Unit Testing – Should Automated Unit Tests Be Part of the Build?

buildsproject-structureunit testing

Should automated unit tests be a part of the build process, or should they be manually run when someone makes changes to the code instead?

To me it seems like making it part of the build rather than leaving it a manual process has some clear advantages. Running your tests with the build would make them run more frequently and would keep them from getting of sync with the code.

The downside to running them with the build is that it would increase build times and could cause a build to fail, but I was under the impression that tests that take more than a couple hundredths of a second to complete are not good tests. Also if a build fails because of a test wouldn't that be a good thing? It would keep you from deploying broken code.

I don't see many people making the tests run directly as part of the build so I'm wondering why they are usually separate.

Best Answer

Disclaimer: I'm not a purist regarding testing. I like to do my TDD, but I don't think 100% coverage is necessary for all projects.

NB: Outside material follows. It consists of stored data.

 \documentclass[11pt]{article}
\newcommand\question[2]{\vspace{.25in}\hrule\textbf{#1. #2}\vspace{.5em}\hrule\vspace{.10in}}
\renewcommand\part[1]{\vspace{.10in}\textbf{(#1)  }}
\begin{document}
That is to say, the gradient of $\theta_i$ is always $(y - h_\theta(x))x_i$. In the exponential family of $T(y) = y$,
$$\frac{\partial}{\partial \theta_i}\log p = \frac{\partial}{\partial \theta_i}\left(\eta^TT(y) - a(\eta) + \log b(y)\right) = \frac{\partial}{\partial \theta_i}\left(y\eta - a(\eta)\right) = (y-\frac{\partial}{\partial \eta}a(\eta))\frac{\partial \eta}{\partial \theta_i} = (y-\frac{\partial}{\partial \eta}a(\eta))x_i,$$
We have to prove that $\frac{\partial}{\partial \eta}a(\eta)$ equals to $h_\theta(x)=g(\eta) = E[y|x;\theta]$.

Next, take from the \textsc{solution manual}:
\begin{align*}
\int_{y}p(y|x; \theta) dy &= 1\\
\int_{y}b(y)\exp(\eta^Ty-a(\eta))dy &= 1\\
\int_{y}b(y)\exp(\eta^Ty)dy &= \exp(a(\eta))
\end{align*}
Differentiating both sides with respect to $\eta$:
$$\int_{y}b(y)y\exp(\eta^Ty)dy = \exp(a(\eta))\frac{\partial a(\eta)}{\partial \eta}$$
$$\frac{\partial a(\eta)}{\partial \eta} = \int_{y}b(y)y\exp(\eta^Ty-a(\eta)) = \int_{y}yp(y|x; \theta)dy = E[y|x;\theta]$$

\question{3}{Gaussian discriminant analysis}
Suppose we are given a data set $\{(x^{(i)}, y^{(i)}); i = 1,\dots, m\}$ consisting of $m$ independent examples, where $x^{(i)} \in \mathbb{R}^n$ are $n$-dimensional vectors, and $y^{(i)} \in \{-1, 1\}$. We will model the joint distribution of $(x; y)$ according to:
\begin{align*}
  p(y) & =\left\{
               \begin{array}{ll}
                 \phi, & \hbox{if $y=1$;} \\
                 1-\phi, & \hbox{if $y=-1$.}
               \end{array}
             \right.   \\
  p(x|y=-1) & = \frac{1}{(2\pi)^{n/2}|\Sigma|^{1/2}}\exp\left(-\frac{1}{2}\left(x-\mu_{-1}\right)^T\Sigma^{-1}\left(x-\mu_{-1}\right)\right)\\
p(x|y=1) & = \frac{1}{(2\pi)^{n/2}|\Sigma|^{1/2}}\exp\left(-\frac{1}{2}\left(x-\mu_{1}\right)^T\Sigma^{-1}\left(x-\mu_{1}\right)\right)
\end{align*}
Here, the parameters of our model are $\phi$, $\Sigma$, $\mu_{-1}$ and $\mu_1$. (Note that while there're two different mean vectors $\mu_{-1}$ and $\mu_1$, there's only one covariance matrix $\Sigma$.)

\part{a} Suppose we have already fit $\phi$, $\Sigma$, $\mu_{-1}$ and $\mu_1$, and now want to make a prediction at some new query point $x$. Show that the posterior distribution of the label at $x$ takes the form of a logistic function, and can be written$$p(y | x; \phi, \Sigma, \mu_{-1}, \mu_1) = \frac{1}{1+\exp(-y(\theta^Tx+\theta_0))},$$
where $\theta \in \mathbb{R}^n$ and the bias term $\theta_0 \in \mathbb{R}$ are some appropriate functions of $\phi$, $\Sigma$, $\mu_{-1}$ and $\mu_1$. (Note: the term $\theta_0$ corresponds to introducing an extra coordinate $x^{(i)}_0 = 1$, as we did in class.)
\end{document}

That being said, the rule of thumb should be "every change must be tested and approved before going to production".

That means you may run your tests after commit (triggered automatically by your continuous integration tool, like Jenkins, TFS or others) or during the build pre-deploy phase.

Personally, I find running tests for every single build I do on my machine boring and easy to make me "drift-off" to other chores while the tests are running.

That being said, no code that goes to production comes directly from my machine, they all go from a CI/Build machine. This guarantees that none of my code has the "Works only on my machine" stamp.

If you have a large team, testing after commit may be a better strategy, to allow you identify early the build-breakers and allow the team recover and communicate faster, but it'll probably need more server resources to do so.

With a smaller and well-oiled team testing pre-deploy to UAT / Production may be enough to guarantee quality.

Just keep in mind some rules of thumb:

  • Uncommited code is non-existing code;
  • Untested code should not go to production;
  • Your machine should not produce the builds, a CI integration server should.